Our total premium has grown about 11% in the first nine months of this fiscal. In 2014, we will continue our focus on being a sound long-term player delivering quality growth across our business metrics. We will continue to grow existing partnerships and add new ones.
Public sector banks have been asked to take up the broker model for bancassurance and it is expected that private banks will have to follow suit. What share of your total business comes from the bank channel? What is your take on the broking model?
Bancassurance contributed 43% to the new business premiums collected by private insurers in 2012-13 and is the largest channel for private insurers. With two-thirds of business from bancassurance, HDFC Life is geared up for open architecture as we bring in a wealth of experience in terms of driving efficiencies and penetration levels. The regulators need to look at the right degree of open architecture. Also, a period of at least three years needs to be given for such a transition to both banks and insurer to put in place the necessary processes and systems. As of now, we are awaiting clarity on how the regulations will unfold.
Would each bank be given independence to decide if it wishes to undertake insurance broking? What will be the transition date?
Currently, the broking guidelines state that “not more than 25% of the insurance handled by the insurance broker in any financial year is placed with the insurance company within the promoter group”. But there is no ceiling imposed on placement by bank acting as a broker with an insurance company outside the promoter group and this creates an unfair dichotomy. Per se, we are against regulators imposing any arbitrary ‘quota-share’ but for encouraging competition.

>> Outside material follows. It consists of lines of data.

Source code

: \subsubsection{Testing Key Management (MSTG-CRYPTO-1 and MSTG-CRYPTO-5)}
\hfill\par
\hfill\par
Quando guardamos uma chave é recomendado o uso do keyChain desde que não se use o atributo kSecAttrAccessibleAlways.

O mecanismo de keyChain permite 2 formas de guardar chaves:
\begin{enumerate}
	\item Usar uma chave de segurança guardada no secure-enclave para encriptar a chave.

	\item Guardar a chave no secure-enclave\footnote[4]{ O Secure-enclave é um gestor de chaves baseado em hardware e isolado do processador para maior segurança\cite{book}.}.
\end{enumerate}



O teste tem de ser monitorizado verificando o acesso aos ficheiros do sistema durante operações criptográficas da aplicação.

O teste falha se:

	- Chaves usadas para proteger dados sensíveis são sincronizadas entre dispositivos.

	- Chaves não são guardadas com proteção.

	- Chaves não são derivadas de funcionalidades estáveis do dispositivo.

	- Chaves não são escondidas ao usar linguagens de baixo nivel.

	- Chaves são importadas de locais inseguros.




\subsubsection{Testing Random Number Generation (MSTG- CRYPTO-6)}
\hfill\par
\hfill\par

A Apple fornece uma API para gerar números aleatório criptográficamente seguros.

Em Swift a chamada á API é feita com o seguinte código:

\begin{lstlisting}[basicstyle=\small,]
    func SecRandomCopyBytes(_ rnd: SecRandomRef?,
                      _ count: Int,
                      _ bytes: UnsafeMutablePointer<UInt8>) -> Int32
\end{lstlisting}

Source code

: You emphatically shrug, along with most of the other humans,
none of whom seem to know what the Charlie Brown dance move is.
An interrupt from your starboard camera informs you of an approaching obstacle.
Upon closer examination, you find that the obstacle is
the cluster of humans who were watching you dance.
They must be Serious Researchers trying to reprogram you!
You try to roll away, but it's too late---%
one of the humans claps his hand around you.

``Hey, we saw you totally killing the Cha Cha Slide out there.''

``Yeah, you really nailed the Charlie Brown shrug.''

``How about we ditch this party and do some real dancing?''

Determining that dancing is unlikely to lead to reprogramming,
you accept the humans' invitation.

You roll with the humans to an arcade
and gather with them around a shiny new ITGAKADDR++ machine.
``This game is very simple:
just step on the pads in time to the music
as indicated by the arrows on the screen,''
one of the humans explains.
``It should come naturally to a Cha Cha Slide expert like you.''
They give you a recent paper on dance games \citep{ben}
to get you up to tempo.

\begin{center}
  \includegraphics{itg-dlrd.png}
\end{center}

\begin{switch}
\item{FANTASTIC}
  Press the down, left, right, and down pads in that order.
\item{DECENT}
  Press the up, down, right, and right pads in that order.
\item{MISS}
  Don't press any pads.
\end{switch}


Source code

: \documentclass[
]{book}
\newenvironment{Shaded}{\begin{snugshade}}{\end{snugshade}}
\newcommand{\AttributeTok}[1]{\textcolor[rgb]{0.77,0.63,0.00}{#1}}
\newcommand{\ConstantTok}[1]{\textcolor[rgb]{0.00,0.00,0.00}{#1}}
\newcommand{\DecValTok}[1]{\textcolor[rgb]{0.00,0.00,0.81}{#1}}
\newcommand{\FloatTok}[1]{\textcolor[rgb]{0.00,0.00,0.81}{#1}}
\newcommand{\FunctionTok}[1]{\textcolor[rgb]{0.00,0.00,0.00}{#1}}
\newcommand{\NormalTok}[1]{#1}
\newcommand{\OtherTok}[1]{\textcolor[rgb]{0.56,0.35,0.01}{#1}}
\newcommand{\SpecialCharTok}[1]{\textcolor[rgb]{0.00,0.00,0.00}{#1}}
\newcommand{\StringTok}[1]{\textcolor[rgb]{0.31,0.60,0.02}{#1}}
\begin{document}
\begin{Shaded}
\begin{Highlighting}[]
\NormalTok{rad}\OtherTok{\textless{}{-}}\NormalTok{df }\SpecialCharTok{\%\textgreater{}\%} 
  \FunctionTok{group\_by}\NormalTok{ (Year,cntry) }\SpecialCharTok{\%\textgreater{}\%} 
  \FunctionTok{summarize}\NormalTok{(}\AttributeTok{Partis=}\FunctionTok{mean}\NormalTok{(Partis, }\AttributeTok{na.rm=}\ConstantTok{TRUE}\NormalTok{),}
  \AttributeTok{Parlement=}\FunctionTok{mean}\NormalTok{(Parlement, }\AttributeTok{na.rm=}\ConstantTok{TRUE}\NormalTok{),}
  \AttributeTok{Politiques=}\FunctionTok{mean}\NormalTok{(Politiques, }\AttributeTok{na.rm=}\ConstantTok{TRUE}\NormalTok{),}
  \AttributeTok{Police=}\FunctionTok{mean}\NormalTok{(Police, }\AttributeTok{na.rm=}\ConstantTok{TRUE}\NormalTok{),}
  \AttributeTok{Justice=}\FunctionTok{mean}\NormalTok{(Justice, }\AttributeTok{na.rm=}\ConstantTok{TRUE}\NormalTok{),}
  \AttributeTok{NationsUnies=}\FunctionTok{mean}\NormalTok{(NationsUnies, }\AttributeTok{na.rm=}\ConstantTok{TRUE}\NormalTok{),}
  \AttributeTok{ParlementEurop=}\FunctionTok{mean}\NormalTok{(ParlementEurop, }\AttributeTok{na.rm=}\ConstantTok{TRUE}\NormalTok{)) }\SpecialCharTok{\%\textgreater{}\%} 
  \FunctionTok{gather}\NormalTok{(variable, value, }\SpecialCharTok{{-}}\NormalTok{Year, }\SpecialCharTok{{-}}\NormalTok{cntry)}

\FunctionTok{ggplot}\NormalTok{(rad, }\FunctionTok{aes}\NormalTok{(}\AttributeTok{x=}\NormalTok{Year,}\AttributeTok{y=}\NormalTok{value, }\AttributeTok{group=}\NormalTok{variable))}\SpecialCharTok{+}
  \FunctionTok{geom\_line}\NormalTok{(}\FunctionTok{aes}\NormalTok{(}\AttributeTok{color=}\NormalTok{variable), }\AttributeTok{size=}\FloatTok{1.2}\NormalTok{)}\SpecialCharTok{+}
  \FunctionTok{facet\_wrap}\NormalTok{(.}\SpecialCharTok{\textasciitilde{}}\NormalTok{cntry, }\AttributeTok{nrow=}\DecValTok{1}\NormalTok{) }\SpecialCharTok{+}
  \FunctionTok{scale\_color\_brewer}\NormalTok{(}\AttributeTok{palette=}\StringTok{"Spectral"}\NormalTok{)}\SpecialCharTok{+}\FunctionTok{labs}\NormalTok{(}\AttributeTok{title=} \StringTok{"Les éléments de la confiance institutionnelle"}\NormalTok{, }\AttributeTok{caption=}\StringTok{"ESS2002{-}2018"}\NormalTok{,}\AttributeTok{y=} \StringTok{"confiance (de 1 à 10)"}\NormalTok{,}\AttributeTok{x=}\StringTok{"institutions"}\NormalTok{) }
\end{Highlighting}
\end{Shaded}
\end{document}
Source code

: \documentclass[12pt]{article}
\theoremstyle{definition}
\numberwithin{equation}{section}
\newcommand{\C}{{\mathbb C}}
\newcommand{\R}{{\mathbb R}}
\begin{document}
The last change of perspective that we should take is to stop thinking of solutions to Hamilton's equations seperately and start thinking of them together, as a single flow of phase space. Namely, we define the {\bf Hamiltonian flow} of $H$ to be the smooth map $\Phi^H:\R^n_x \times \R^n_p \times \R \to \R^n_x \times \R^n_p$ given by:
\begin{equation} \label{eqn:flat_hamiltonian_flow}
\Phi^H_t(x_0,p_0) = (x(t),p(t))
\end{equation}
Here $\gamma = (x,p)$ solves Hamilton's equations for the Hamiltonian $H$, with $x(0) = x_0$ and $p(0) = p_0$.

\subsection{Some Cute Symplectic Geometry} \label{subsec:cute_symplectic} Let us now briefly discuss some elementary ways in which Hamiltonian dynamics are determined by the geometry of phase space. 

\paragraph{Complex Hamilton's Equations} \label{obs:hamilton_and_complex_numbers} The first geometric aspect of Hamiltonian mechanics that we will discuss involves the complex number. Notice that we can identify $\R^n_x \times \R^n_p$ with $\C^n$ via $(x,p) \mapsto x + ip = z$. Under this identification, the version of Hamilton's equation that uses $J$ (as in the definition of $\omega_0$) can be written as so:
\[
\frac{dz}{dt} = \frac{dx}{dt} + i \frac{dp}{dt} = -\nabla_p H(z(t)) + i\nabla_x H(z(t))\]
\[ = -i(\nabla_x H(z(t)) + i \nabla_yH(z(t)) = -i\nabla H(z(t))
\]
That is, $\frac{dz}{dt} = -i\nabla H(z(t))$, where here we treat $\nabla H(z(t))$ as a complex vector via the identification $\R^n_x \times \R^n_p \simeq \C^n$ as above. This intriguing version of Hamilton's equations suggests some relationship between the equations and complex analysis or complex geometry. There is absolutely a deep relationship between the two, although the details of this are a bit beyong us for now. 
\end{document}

A lot of discussion has happened on improving the penetration of insurance. However, the results aren't very encouraging.
Over the last 4-5 years, the life insurance growth rate is more a reflection of a mature, developed market than that of a developing nation. These years have seen high consumer price inflation and, hence, lower disposable incomes for consumers making insurance plans less attractive. The changes in Ulip norms were swift, leaving little time for the industry to adjust, and these were followed up by a series of other regulations. Economic returns to distributors and shareholders also reduced. This resulted in the industry rolling back branches and vacating market space.
As 77% of premiums come via individual agents, open architecture for individual agents would help increase reach. Digitisation would also be critical. Insurers need to focus on right positioning of insurance as part of overall financial planning in line with customer life-cycle needs through marketing efforts. A recent study showed that ~50% of life insurance customers had post-purchase dissatisfaction. Enforcing checks and balances at the customer on boarding stage would ensure higher persistency.